Mes mains agrippèrent le meuble pour tente de contenir ma fureur. Je tressaillais en sentant le contact froid du meuble sous mes mains toujours brûlantes. Je me penchai en avant, relâchant la tête entre mes bras et fermant les yeux, dans l'espoir de m'apaiser. Ma respiration se fit plus régulière, mes muscles se décrispèrent. Tant d'efforts à faire à cause d'une femme. Soudainement, mon poing s'abattit contre le miroir. Cette simple pensée avait anéanti tous mes espoirs de retrouver un semblant de contrôle.
Le verre se brisa et s'écroula en une musique de rêve brisé. Le retour à la réalité, loin de cette envie charnelle, fut brutal. Des milliers de morceaux se rependirent et recouvrirent le tapis de laine rouge et sur un bout de tissu noir, sauvagement étendu à mes pieds. Distrait par cette découverte, j'en oubliais le sang qui coulait de mes écorchures et me baissai pour le ramasser. Je pus enfin distinguer la forme et ne pus empêcher un sourire, sûrement pervers, de se former.
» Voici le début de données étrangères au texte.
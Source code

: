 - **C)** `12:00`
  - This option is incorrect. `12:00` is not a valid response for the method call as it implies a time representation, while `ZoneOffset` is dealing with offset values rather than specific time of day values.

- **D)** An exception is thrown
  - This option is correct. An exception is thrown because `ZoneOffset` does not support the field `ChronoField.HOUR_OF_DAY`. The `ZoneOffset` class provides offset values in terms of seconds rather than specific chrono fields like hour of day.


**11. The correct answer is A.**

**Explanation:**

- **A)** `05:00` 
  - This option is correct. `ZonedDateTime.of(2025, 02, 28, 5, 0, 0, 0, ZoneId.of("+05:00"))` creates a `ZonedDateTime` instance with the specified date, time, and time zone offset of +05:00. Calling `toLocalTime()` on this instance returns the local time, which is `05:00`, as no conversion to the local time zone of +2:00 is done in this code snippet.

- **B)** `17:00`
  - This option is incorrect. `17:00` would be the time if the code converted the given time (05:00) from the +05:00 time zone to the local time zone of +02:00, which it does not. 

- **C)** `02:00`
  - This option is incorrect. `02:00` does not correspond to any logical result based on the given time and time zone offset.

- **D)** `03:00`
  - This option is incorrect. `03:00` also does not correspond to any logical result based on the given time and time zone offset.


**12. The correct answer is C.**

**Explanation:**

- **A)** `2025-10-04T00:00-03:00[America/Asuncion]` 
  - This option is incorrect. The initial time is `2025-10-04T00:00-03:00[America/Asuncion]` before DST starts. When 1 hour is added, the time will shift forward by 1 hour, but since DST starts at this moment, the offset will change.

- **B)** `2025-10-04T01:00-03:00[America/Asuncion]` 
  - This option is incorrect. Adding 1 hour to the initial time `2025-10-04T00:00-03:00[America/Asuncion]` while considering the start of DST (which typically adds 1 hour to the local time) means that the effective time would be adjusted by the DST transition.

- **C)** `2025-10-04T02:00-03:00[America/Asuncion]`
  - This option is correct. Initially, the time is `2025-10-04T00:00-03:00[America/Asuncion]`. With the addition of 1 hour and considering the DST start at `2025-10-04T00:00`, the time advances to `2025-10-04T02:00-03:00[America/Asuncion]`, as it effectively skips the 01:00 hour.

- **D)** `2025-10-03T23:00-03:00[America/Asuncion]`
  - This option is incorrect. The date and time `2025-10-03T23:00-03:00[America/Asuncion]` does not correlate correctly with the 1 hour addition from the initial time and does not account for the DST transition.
Je caressais délicatement le fin tissu, promenant mes doigts là où résidait, il y avait peu, la poitrine de cette belle inconnue. Je soulignais les contours de fausses dentelles bas de gamme et me rappelais sa peau blanche savamment mise en avant avec ce soutien-gorge qui ne cachait aucun détail de son anatomie. Je ne pouvais pas m'empêcher de l'imaginer dans une pièce plus luxueuse, frissonnant sous les frottements de la soie, attendant que je la soulage de son désir sexuel. Tandis que mon érection gonflait à nouveau, je rangeais ma trouvaille dans la poche arrière de mon pantalon.
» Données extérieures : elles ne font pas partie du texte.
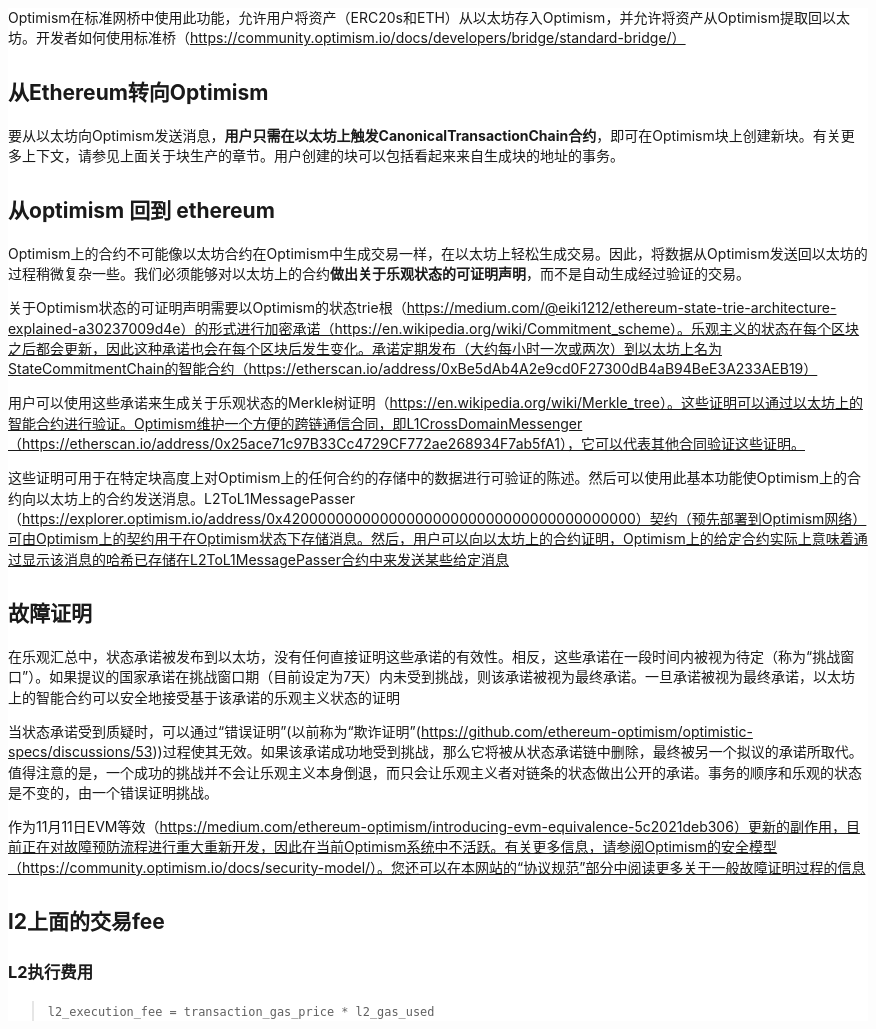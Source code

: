 Optimism在标准网桥中使用此功能，允许用户将资产（ERC20s和ETH）从以太坊存入Optimism，并允许将资产从Optimism提取回以太坊。开发者如何使用标准桥（https://community.optimism.io/docs/developers/bridge/standard-bridge/）



## 从Ethereum转向Optimism

要从以太坊向Optimism发送消息，**用户只需在以太坊上触发CanonicalTransactionChain合约**，即可在Optimism块上创建新块。有关更多上下文，请参见上面关于块生产的章节。用户创建的块可以包括看起来来自生成块的地址的事务。

## 从optimism 回到 ethereum 

Optimism上的合约不可能像以太坊合约在Optimism中生成交易一样，在以太坊上轻松生成交易。因此，将数据从Optimism发送回以太坊的过程稍微复杂一些。我们必须能够对以太坊上的合约**做出关于乐观状态的可证明声明**，而不是自动生成经过验证的交易。

关于Optimism状态的可证明声明需要以Optimism的状态trie根（https://medium.com/@eiki1212/ethereum-state-trie-architecture-explained-a30237009d4e）的形式进行加密承诺（https://en.wikipedia.org/wiki/Commitment_scheme）。乐观主义的状态在每个区块之后都会更新，因此这种承诺也会在每个区块后发生变化。承诺定期发布（大约每小时一次或两次）到以太坊上名为StateCommitmentChain的智能合约（https://etherscan.io/address/0xBe5dAb4A2e9cd0F27300dB4aB94BeE3A233AEB19）



用户可以使用这些承诺来生成关于乐观状态的Merkle树证明（https://en.wikipedia.org/wiki/Merkle_tree）。这些证明可以通过以太坊上的智能合约进行验证。Optimism维护一个方便的跨链通信合同，即L1CrossDomainMessenger（https://etherscan.io/address/0x25ace71c97B33Cc4729CF772ae268934F7ab5fA1），它可以代表其他合同验证这些证明。

这些证明可用于在特定块高度上对Optimism上的任何合约的存储中的数据进行可验证的陈述。然后可以使用此基本功能使Optimism上的合约向以太坊上的合约发送消息。L2ToL1MessagePasser（https://explorer.optimism.io/address/0x4200000000000000000000000000000000000000）契约（预先部署到Optimism网络）可由Optimism上的契约用于在Optimism状态下存储消息。然后，用户可以向以太坊上的合约证明，Optimism上的给定合约实际上意味着通过显示该消息的哈希已存储在L2ToL1MessagePasser合约中来发送某些给定消息



## 故障证明

在乐观汇总中，状态承诺被发布到以太坊，没有任何直接证明这些承诺的有效性。相反，这些承诺在一段时间内被视为待定（称为“挑战窗口”）。如果提议的国家承诺在挑战窗口期（目前设定为7天）内未受到挑战，则该承诺被视为最终承诺。一旦承诺被视为最终承诺，以太坊上的智能合约可以安全地接受基于该承诺的乐观主义状态的证明

当状态承诺受到质疑时，可以通过“错误证明”(以前称为“欺诈证明”(https://github.com/ethereum-optimism/optimistic-specs/discussions/53))过程使其无效。如果该承诺成功地受到挑战，那么它将被从状态承诺链中删除，最终被另一个拟议的承诺所取代。值得注意的是，一个成功的挑战并不会让乐观主义本身倒退，而只会让乐观主义者对链条的状态做出公开的承诺。事务的顺序和乐观的状态是不变的，由一个错误证明挑战。

作为11月11日EVM等效（https://medium.com/ethereum-optimism/introducing-evm-equivalence-5c2021deb306）更新的副作用，目前正在对故障预防流程进行重大重新开发，因此在当前Optimism系统中不活跃。有关更多信息，请参阅Optimism的安全模型（https://community.optimism.io/docs/security-model/）。您还可以在本网站的“协议规范”部分中阅读更多关于一般故障证明过程的信息



## l2上面的交易fee

### L2执行费用 

> ```text
> l2_execution_fee = transaction_gas_price * l2_gas_used
> ```
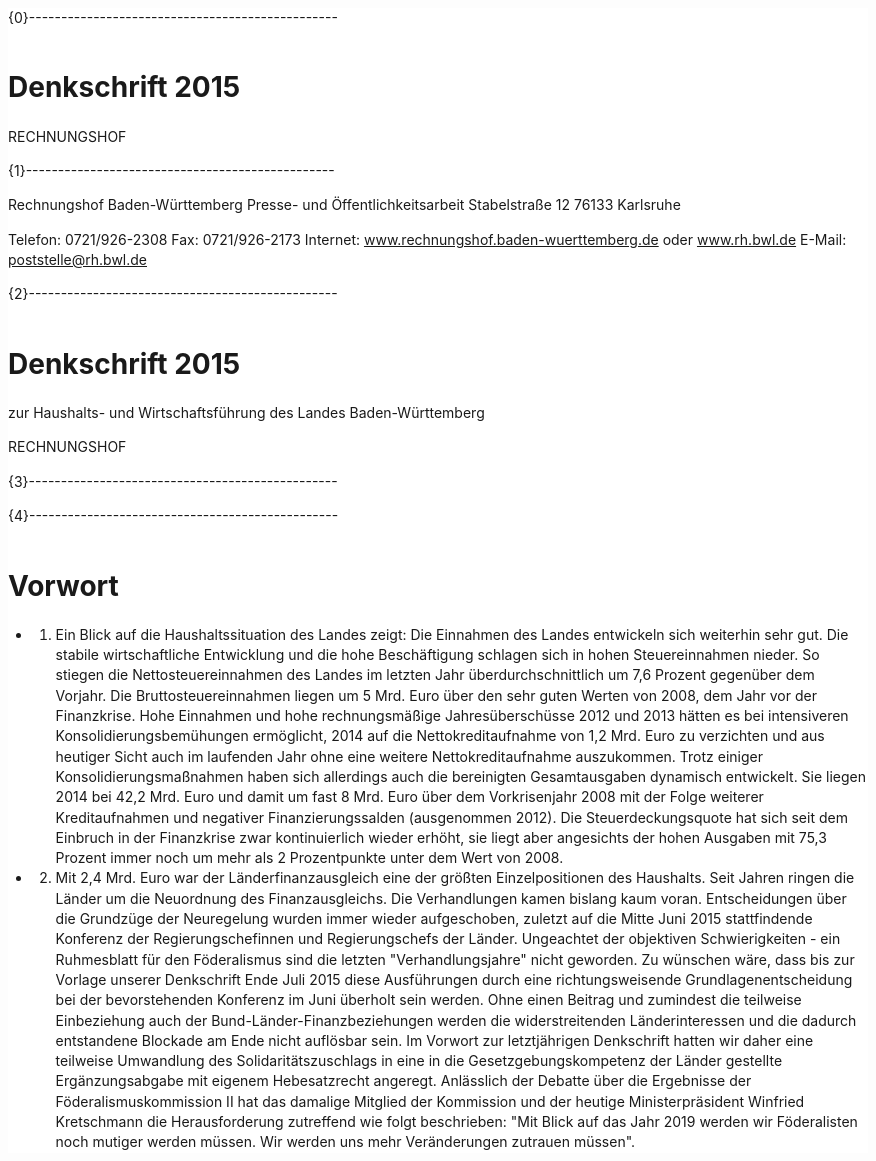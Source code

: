{0}------------------------------------------------

# Denkschrift 2015

RECHNUNGSHOF

{1}------------------------------------------------

Rechnungshof Baden-Württemberg Presse- und Öffentlichkeitsarbeit Stabelstraße 12 76133 Karlsruhe

Telefon: 0721/926-2308 Fax: 0721/926-2173 Internet: www.rechnungshof.baden-wuerttemberg.de oder www.rh.bwl.de E-Mail: poststelle@rh.bwl.de

{2}------------------------------------------------

# Denkschrift 2015

zur Haushalts- und Wirtschaftsführung des Landes Baden-Württemberg

RECHNUNGSHOF

{3}------------------------------------------------

{4}------------------------------------------------

# **Vorwort**

- 1. Ein Blick auf die Haushaltssituation des Landes zeigt: Die Einnahmen des Landes entwickeln sich weiterhin sehr gut. Die stabile wirtschaftliche Entwicklung und die hohe Beschäftigung schlagen sich in hohen Steuereinnahmen nieder. So stiegen die Nettosteuereinnahmen des Landes im letzten Jahr überdurchschnittlich um 7,6 Prozent gegenüber dem Vorjahr. Die Bruttosteuereinnahmen liegen um 5 Mrd. Euro über den sehr guten Werten von 2008, dem Jahr vor der Finanzkrise. Hohe Einnahmen und hohe rechnungsmäßige Jahresüberschüsse 2012 und 2013 hätten es bei intensiveren Konsolidierungsbemühungen ermöglicht, 2014 auf die Nettokreditaufnahme von 1,2 Mrd. Euro zu verzichten und aus heutiger Sicht auch im laufenden Jahr ohne eine weitere Nettokreditaufnahme auszukommen.
Trotz einiger Konsolidierungsmaßnahmen haben sich allerdings auch die bereinigten Gesamtausgaben dynamisch entwickelt. Sie liegen 2014 bei 42,2 Mrd. Euro und damit um fast 8 Mrd. Euro über dem Vorkrisenjahr 2008 mit der Folge weiterer Kreditaufnahmen und negativer Finanzierungssalden (ausgenommen 2012). Die Steuerdeckungsquote hat sich seit dem Einbruch in der Finanzkrise zwar kontinuierlich wieder erhöht, sie liegt aber angesichts der hohen Ausgaben mit 75,3 Prozent immer noch um mehr als 2 Prozentpunkte unter dem Wert von 2008.

- 2. Mit 2,4 Mrd. Euro war der Länderfinanzausgleich eine der größten Einzelpositionen des Haushalts. Seit Jahren ringen die Länder um die Neuordnung des Finanzausgleichs. Die Verhandlungen kamen bislang kaum voran. Entscheidungen über die Grundzüge der Neuregelung wurden immer wieder aufgeschoben, zuletzt auf die Mitte Juni 2015 stattfindende Konferenz der Regierungschefinnen und Regierungschefs der Länder. Ungeachtet der objektiven Schwierigkeiten - ein Ruhmesblatt für den Föderalismus sind die letzten "Verhandlungsjahre" nicht geworden. Zu wünschen wäre, dass bis zur Vorlage unserer Denkschrift Ende Juli 2015 diese Ausführungen durch eine richtungsweisende Grundlagenentscheidung bei der bevorstehenden Konferenz im Juni überholt sein werden.
Ohne einen Beitrag und zumindest die teilweise Einbeziehung auch der Bund-Länder-Finanzbeziehungen werden die widerstreitenden Länderinteressen und die dadurch entstandene Blockade am Ende nicht auflösbar sein. Im Vorwort zur letztjährigen Denkschrift hatten wir daher eine teilweise Umwandlung des Solidaritätszuschlags in eine in die Gesetzgebungskompetenz der Länder gestellte Ergänzungsabgabe mit eigenem Hebesatzrecht angeregt. Anlässlich der Debatte über die Ergebnisse der Föderalismuskommission II hat das damalige Mitglied der Kommission und der heutige Ministerpräsident Winfried Kretschmann die Herausforderung zutreffend wie folgt beschrieben: "Mit Blick auf das Jahr 2019 werden wir Föderalisten noch mutiger werden müssen. Wir werden uns mehr Veränderungen zutrauen müssen".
Mais qui est cette femme et qu'est-ce qu'elle m'a fait ? Il fallait que je passe à autre chose. Je n'allais pas laisser cette belle inconnue gâcher la dernière fête de l'été. Les brisures du miroir reflétaient mon visage, mais je ne me reconnaissais pas. Moi, me laisser manipuler comme ça par une femme ? Me laisser envoûter et ensorceler ? Le désir que je ressentais à nouveau, j'allais le soulager rapidement, et il n'était pas question que j'utilise ma main droite. Je n'avais jamais eu de mal à trouver des filles pour me satisfaire le temps d'une nuit. Aujourd'hui n'allait pas être différent.
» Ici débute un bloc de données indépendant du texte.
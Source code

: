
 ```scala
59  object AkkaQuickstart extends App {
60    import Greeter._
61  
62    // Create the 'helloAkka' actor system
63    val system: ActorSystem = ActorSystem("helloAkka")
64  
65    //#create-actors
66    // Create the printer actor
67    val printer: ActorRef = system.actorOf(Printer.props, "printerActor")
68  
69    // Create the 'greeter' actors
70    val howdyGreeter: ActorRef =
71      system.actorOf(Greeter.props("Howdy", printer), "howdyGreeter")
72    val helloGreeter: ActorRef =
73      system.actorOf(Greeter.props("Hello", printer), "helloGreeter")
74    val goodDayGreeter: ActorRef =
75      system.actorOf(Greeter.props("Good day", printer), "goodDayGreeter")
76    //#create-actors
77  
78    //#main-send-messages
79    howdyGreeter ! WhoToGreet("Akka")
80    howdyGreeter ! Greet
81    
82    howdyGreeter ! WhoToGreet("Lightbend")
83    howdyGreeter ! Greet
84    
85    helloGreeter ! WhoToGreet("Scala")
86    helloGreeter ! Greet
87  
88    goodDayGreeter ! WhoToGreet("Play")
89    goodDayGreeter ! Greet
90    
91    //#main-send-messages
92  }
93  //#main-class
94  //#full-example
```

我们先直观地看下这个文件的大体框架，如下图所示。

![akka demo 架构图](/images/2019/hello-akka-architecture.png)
Avant de sortir de cette petite pièce qui m'avait pourtant fait miroiter plus grand, je pris soin de bien nettoyer mes quelques blessures. Je ne voulais pas qu'une simple marque de sang repousse ma prochaine conquête. Je recoiffais mes cheveux et évacuait les dernières traces d'envie sur mon visage. Enfin, je sortis de mon portefeuille une petite fiole de parfum afin d'éliminer toute odeur féminine. J'étais prêt pour rejoindre la fête et trouver celle qui allait me faire oublier cette désagréable mésaventure.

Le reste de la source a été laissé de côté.